Work required
Pull every line holding the word "label" from the data below and copy it.

Entries taken from a collection:
━━━━━━━━━━

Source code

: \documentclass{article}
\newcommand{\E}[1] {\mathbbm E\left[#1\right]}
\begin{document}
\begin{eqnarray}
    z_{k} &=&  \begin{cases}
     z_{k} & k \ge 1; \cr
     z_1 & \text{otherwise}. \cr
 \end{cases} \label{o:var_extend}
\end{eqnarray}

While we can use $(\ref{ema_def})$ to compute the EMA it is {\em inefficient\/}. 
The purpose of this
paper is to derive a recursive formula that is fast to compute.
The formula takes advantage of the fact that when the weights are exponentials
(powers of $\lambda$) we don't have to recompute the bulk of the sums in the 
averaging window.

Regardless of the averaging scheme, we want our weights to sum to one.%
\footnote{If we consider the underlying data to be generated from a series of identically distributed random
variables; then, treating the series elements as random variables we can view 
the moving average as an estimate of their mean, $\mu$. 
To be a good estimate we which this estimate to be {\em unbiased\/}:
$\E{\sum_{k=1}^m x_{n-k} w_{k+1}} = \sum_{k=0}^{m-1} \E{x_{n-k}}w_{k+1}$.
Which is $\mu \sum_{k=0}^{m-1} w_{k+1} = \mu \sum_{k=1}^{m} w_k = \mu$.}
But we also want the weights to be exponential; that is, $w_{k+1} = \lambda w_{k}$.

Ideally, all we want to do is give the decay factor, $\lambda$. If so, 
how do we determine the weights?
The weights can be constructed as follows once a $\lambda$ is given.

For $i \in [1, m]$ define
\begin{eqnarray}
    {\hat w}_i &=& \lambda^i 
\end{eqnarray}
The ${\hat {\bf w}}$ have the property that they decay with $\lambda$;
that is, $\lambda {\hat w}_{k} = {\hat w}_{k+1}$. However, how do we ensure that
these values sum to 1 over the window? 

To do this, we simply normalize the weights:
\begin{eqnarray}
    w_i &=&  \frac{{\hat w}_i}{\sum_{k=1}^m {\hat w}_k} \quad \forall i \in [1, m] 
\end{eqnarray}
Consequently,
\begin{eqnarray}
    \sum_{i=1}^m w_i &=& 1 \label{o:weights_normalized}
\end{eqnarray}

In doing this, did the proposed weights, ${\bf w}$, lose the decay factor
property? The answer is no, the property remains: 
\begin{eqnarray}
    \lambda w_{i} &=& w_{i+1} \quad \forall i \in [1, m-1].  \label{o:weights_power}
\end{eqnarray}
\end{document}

━━━━━━━━━━

Expected answer
 \end{cases} \label{o:var_extend}
    \sum_{i=1}^m w_i &=& 1 \label{o:weights_normalized}
    \lambda w_{i} &=& w_{i+1} \quad \forall i \in [1, m-1].  \label{o:weights_power}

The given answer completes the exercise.